Radical, I know. My shed is not a garden room, it is not a garden workshop, I don’t air bn’b it, I don’t work in it. I tend seeds in it, I store my relatively newly restored deck chairs, I hang about with bulbs in it.
It is a potting shed. It’s full of pots and seed trays. I’ve just planted my seeds. It’s a place of hope and discovery.
The shed has been there since I moved to Kensal Green/Harlesden in 1995. It was delightfully ramshackle. A little bit of decadence at the end of the garden. I had a romantic ideal around it – it represented my very own crumbling palace. The green painted wood was falling off but I’d put a window box of daffodils on the ledge outside and think it was gorgeous.
Only gradually over the years, it became more and more crammed with stuff that my flat couldn’t take. I don’t have much storage. It became seedy instead of delightfully ramshackle. One of my favourite words, by the way.
The roof was leaking. The foxes sneaked in via a hole in the brickwork. The romantic aspects were failing.
Finally in 2022, I faced up to the fact that it needed a renovation. I thought about a flat pack new one. But this one had brick walls and was substantial. No, I’d go for a doing up. I eventually found a builder and his young lads. It took a long time. Several months.
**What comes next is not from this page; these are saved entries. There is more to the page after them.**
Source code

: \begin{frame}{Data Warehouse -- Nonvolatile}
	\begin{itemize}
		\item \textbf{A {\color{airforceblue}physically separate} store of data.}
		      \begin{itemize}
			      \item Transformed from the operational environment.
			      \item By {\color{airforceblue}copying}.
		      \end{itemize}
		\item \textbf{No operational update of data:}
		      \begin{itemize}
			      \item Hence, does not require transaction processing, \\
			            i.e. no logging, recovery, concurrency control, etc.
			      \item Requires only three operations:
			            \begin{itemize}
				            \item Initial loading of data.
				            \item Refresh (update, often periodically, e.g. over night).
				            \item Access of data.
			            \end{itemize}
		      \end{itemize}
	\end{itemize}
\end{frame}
Builders are always doing several jobs. I had them tramping through my house a bit too much.
But hey, Jez, found some spectacular windows in a skip. That gave it a flavour of palace. Later they were painted gold. And I added a green glass Indian handle on the front door. I suggested shelves for the seed trays. It transformed. Before there had been a covered with crap work top. Now there were empty slatted shelves.
And all that stored rubbish – cupboards, carpets, old wood – went a skip. What a liberation!
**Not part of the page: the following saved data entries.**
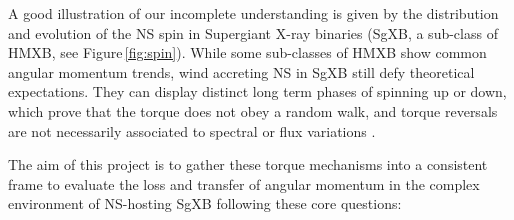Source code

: \documentclass[letterpaper,12pt,onecolumn]{article}
\makeatletter
\newcommand{\sgx}{SgXB\xspace}
\newcommand*{\hmxb}{HMXB\@\xspace}
\newcommand*{\ns}{NS\@\xspace}
\newcommand*{\bh}{BH\@\xspace}
\makeatother
\begin{document}

A good illustration of our incomplete understanding is given by the distribution and evolution of the \ns spin in Supergiant X-ray binaries (\sgx, a sub-class of \hmxb, see Figure\,\ref{fig:spin}). While some sub-classes of \hmxb show common angular momentum trends, wind accreting \ns in \sgx still defy theoretical expectations. They can display distinct long term phases of spinning up or down, which prove that the torque does not obey a random walk, and torque reversals are not necessarily associated to spectral or flux variations \citep{Hemphill2013}. 


The aim of this project is to gather these torque mechanisms into a consistent frame to evaluate the loss and transfer of angular momentum in the complex environment of \ns-hosting \sgx following these core questions:






\end{document}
I am very happy with my shed as a shed. This shed is a shed. Unlike Magritte’s pipe.
I am growing more seeds than ever. Often flowers for the garden because I enjoy their growth so much. Some vegetables like lettuces and courgettes that I put amongst the flowers in the beds.
It’s all happening now. I’ve just got out the seed trays and the new compost and there they all are in their little soil nests. In a couple of weeks, they will start sprouting and I will start more intensely tending. Going away will bring worries, I’ll get my neighbour to tend but it’s a bit of a risk as he’s not a seed man.
Oh and this week, I sent out a message to our street’s tomato growing group. Last year we started the group and had a tomato party in September. Bascially I noticed that Mike from over the road, had an allotment nearby and grew tomatoes. One day, he was selling seedlings in the road with his kids – the money was going to Shelter.
Later in the year, I bumped into to him and suggested that a few neighbours could grow tomatoes and see how it went. He could advise us perhaps.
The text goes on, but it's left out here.